ISSN: 0970-938X (Print) | 0976-1683 (Electronic)

Biomedical Research

An International Journal of Medical Sciences

Research Article - Biomedical Research (2018) Volume 29, Issue 3

Effect of sulfur-fumigated Rhizoma dioscoreae on organ morphology and function in rats

Yihao Jiang*, Daiquan Jiang, Pengfei Wang, Keqin Wu, Xue Wang, Wengqing Ai, Zhibiao Yu and Lifang Liu

School of Environmental and Chemical Engineering Resources, Nanchang University, Nanchang, PR China

*Corresponding Author:
Yihao Jiang
School of Environmental and Chemical Engineering Resources
Nanchang University, PR China

Accepted date: November 02, 2017

DOI: 10.4066/biomedicalresearch.29-17-2703

Visit for more related articles at Biomedical Research

Abstract

Objective: Sulfur fumigation is used to preserve Rhizoma Dioscoreae (RD), a traditional medicinal herb, but excess consumption of SO2 residues may be toxic. We compared effects of sulfur-free versus sulfurfumigated RD concentrated aqueous extracts on rat blood biochemistry and organ morphology.

Methods: Rats were randomly divided to receive sulfur-fumigated RD or sulfur-free RD aqueous extract (20 g/kg, intragastric, 90 d) or distilled water (control). Body weight and food intake were recorded weekly. Blood samples were collected 12 h after final administration and histopathological examinations performed.

Results: Body weight did not differ among groups (P>0.05). Blood Alanine Aminotransferase (ALT), Aspartate Aminotransferase (AST), Total Cholesterol (TC), and Glucose (GLU) were lower in the sulfur-free group versus controls (P<0.05). GLU and TC were also reduced but AST and ALT elevated in the sulfur-fumigated group. In the sulfur-fumigated group, organ coefficients for lung and thymus (P<0.05) as well as spleen and kidney (P<0.01) were higher than controls. In the sulfur-free group, only thymus organ coefficient was significantly greater than control (P<0.05). Histopathology revealed multiple focal fatty infiltrations in duodenum muscle (two rats) and punctate liver necrosis (four rats) in the sulfur-fumigated group.
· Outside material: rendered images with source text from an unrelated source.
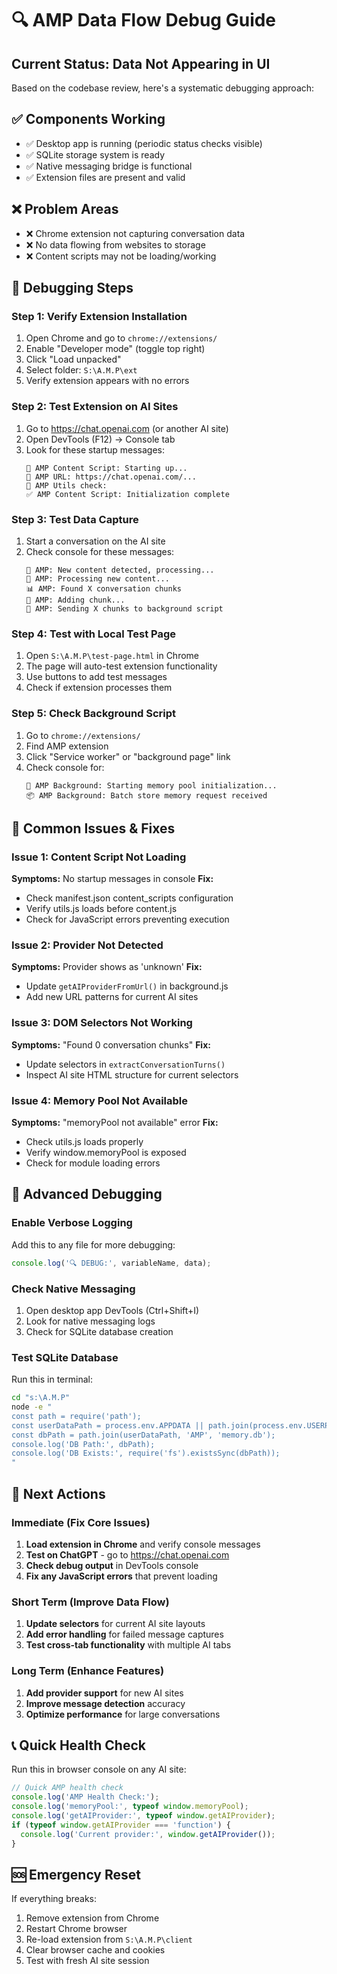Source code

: # 🔍 AMP Data Flow Debug Guide

## Current Status: Data Not Appearing in UI

Based on the codebase review, here's a systematic debugging approach:

## ✅ Components Working
- ✅ Desktop app is running (periodic status checks visible)
- ✅ SQLite storage system is ready
- ✅ Native messaging bridge is functional
- ✅ Extension files are present and valid

## ❌ Problem Areas
- ❌ Chrome extension not capturing conversation data
- ❌ No data flowing from websites to storage
- ❌ Content scripts may not be loading/working

## 🔧 Debugging Steps

### Step 1: Verify Extension Installation
1. Open Chrome and go to `chrome://extensions/`
2. Enable "Developer mode" (toggle top right)
3. Click "Load unpacked"
4. Select folder: `S:\A.M.P\ext`
5. Verify extension appears with no errors

### Step 2: Test Extension on AI Sites
1. Go to https://chat.openai.com (or another AI site)
2. Open DevTools (F12) → Console tab
3. Look for these startup messages:
   ```
   🚀 AMP Content Script: Starting up...
   📍 AMP URL: https://chat.openai.com/...
   🔧 AMP Utils check:
   ✅ AMP Content Script: Initialization complete
   ```

### Step 3: Test Data Capture
1. Start a conversation on the AI site
2. Check console for these messages:
   ```
   📝 AMP: New content detected, processing...
   🔄 AMP: Processing new content...
   📊 AMP: Found X conversation chunks
   💾 AMP: Adding chunk...
   📡 AMP: Sending X chunks to background script
   ```

### Step 4: Test with Local Test Page
1. Open `S:\A.M.P\test-page.html` in Chrome
2. The page will auto-test extension functionality
3. Use buttons to add test messages
4. Check if extension processes them

### Step 5: Check Background Script
1. Go to `chrome://extensions/`
2. Find AMP extension
3. Click "Service worker" or "background page" link
4. Check console for:
   ```
   🚀 AMP Background: Starting memory pool initialization...
   📦 AMP Background: Batch store memory request received
   ```

## 🚨 Common Issues & Fixes

### Issue 1: Content Script Not Loading
**Symptoms:** No startup messages in console
**Fix:** 
- Check manifest.json content_scripts configuration
- Verify utils.js loads before content.js
- Check for JavaScript errors preventing execution

### Issue 2: Provider Not Detected
**Symptoms:** Provider shows as 'unknown'
**Fix:**
- Update `getAIProviderFromUrl()` in background.js
- Add new URL patterns for current AI sites

### Issue 3: DOM Selectors Not Working
**Symptoms:** "Found 0 conversation chunks"
**Fix:**
- Update selectors in `extractConversationTurns()`
- Inspect AI site HTML structure for current selectors

### Issue 4: Memory Pool Not Available
**Symptoms:** "memoryPool not available" error
**Fix:**
- Check utils.js loads properly
- Verify window.memoryPool is exposed
- Check for module loading errors

## 🔬 Advanced Debugging

### Enable Verbose Logging
Add this to any file for more debugging:
```javascript
console.log('🔍 DEBUG:', variableName, data);
```

### Check Native Messaging
1. Open desktop app DevTools (Ctrl+Shift+I)
2. Look for native messaging logs
3. Check for SQLite database creation

### Test SQLite Database
Run this in terminal:
```bash
cd "s:\A.M.P"
node -e "
const path = require('path');
const userDataPath = process.env.APPDATA || path.join(process.env.USERPROFILE, 'AppData', 'Roaming');
const dbPath = path.join(userDataPath, 'AMP', 'memory.db');
console.log('DB Path:', dbPath);
console.log('DB Exists:', require('fs').existsSync(dbPath));
"
```

## 🎯 Next Actions

### Immediate (Fix Core Issues)
1. **Load extension in Chrome** and verify console messages
2. **Test on ChatGPT** - go to https://chat.openai.com
3. **Check debug output** in DevTools console
4. **Fix any JavaScript errors** that prevent loading

### Short Term (Improve Data Flow)
1. **Update selectors** for current AI site layouts
2. **Add error handling** for failed message captures
3. **Test cross-tab functionality** with multiple AI tabs

### Long Term (Enhance Features)
1. **Add provider support** for new AI sites
2. **Improve message detection** accuracy
3. **Optimize performance** for large conversations

## 📞 Quick Health Check

Run this in browser console on any AI site:
```javascript
// Quick AMP health check
console.log('AMP Health Check:');
console.log('memoryPool:', typeof window.memoryPool);
console.log('getAIProvider:', typeof window.getAIProvider);
if (typeof window.getAIProvider === 'function') {
  console.log('Current provider:', window.getAIProvider());
}
```

## 🆘 Emergency Reset

If everything breaks:
1. Remove extension from Chrome
2. Restart Chrome browser
3. Re-load extension from `S:\A.M.P\client`
4. Clear browser cache and cookies
5. Test with fresh AI site session

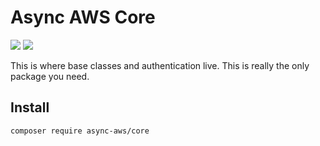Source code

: # Async AWS Core

![](https://github.com/async-aws/core/workflows/Tests/badge.svg?branch=master)
![](https://github.com/async-aws/core/workflows/BC%20Check/badge.svg?branch=master)

This is where base classes and authentication live. This is really the only package
you need. 

## Install

```cli
composer require async-aws/core
```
Conclusion: Long-term sulfur-fumigated RD consumption may cause liver damage.

Keywords

Rhizoma dioscoreae, Sulfur fumigation, Morphology of organ, Function

Introduction

Rhizoma Dioscoreae (RD) is the dried rhizome of Dioscorea opposita Thunb. In Traditional Chinese Medicine (TCM), RD is widely prescribed for yang deficiency of spleen and kidney, to treat consumptive cough and dysentery, as an aid for digestion and gastric motility, and for restraining nocturnal emissions [1]. Fresh RD is prone to browning because of Polyphenol Oxidase (PPO) and Peroxidase (POD) oxidation [2,3], resulting in poor product appearance. In addition, RD is rich in mucus and difficult to dry, so sulfur fumigation is often used in processing. After sulfur fumigation, RD is bright white, fast drying, easy to shape, and less prone to mildew. Thus, sulfur fumigation greatly extends product shelf-life. However, massive use of sulfur fumigation can lead to excessive SO2 residues on the surface. Sulfur dioxide and its derivatives can enter the blood and damage the respiratory and cardiovascular systems [4,5]. Moreover, studies have shown that some active ingredients of Chinese herbal medicines are chemically altered after sulfur fumigation [6,7].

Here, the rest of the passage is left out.